DIRECTIONS:
Take each line of the listing that has the string "Sanctum" and report it.

MATERIAL FOR THE TASK:
--------

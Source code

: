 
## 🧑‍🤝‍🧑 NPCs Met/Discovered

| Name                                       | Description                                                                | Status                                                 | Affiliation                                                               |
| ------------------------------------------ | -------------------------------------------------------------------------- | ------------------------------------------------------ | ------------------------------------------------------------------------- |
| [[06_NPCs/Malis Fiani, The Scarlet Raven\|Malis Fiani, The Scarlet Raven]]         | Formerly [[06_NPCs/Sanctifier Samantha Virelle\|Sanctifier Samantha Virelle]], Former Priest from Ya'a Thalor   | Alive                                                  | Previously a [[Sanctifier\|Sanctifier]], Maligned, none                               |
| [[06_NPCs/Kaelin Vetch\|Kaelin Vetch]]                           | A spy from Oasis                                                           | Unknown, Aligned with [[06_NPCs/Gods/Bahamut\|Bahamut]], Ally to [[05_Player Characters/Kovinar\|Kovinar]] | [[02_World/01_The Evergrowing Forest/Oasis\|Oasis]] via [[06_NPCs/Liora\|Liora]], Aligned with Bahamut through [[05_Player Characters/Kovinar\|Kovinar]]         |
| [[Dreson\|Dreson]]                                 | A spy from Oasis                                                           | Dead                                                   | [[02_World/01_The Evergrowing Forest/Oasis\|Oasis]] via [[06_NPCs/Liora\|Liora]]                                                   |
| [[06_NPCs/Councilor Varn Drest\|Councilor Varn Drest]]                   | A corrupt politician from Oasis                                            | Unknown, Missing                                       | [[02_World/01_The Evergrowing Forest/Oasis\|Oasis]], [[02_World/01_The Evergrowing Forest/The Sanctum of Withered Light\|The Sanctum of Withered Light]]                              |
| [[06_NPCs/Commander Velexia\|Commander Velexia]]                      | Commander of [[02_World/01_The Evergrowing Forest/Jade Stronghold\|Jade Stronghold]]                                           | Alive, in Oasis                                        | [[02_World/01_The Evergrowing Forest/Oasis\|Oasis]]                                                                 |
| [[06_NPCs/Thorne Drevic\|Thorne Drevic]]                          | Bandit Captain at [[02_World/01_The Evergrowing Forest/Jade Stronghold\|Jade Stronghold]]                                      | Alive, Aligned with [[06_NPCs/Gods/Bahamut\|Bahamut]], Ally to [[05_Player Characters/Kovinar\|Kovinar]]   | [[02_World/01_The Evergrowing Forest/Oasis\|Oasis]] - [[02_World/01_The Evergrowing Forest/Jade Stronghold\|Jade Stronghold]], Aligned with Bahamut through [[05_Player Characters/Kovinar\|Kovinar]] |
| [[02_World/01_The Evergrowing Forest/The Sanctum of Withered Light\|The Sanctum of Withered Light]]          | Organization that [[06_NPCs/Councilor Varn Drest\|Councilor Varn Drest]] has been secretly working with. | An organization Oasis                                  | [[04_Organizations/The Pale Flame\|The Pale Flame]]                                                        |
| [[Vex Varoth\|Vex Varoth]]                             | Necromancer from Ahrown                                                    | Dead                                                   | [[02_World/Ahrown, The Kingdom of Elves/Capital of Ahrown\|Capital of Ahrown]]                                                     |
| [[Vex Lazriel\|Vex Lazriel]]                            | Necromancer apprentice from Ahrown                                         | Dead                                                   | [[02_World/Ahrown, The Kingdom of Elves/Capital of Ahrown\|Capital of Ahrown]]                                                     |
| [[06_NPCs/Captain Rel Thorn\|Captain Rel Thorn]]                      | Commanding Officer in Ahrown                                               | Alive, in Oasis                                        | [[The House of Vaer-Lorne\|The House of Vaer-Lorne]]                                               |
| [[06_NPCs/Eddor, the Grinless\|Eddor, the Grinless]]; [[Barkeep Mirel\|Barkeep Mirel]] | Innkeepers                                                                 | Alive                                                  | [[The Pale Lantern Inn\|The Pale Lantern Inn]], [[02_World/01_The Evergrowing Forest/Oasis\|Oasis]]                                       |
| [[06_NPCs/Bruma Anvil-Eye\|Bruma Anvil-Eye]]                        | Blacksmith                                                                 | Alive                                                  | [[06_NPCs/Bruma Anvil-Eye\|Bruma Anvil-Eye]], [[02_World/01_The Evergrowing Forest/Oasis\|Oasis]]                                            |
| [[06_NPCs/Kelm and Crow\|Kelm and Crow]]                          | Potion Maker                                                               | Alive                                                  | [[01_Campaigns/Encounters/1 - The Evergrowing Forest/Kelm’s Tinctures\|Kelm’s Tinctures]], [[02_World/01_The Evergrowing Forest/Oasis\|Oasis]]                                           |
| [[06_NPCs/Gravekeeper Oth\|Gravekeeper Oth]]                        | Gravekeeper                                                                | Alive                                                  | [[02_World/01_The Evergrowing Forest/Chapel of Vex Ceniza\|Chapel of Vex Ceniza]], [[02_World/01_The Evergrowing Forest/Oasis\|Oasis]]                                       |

--------

OUTPUT OF THE TASK:
| [[06_NPCs/Councilor Varn Drest\|Councilor Varn Drest]]                   | A corrupt politician from Oasis                                            | Unknown, Missing                                       | [[02_World/01_The Evergrowing Forest/Oasis\|Oasis]], [[02_World/01_The Evergrowing Forest/The Sanctum of Withered Light\|The Sanctum of Withered Light]]                              |
| [[02_World/01_The Evergrowing Forest/The Sanctum of Withered Light\|The Sanctum of Withered Light]]          | Organization that [[06_NPCs/Councilor Varn Drest\|Councilor Varn Drest]] has been secretly working with. | An organization Oasis                                  | [[04_Organizations/The Pale Flame\|The Pale Flame]]                                                        |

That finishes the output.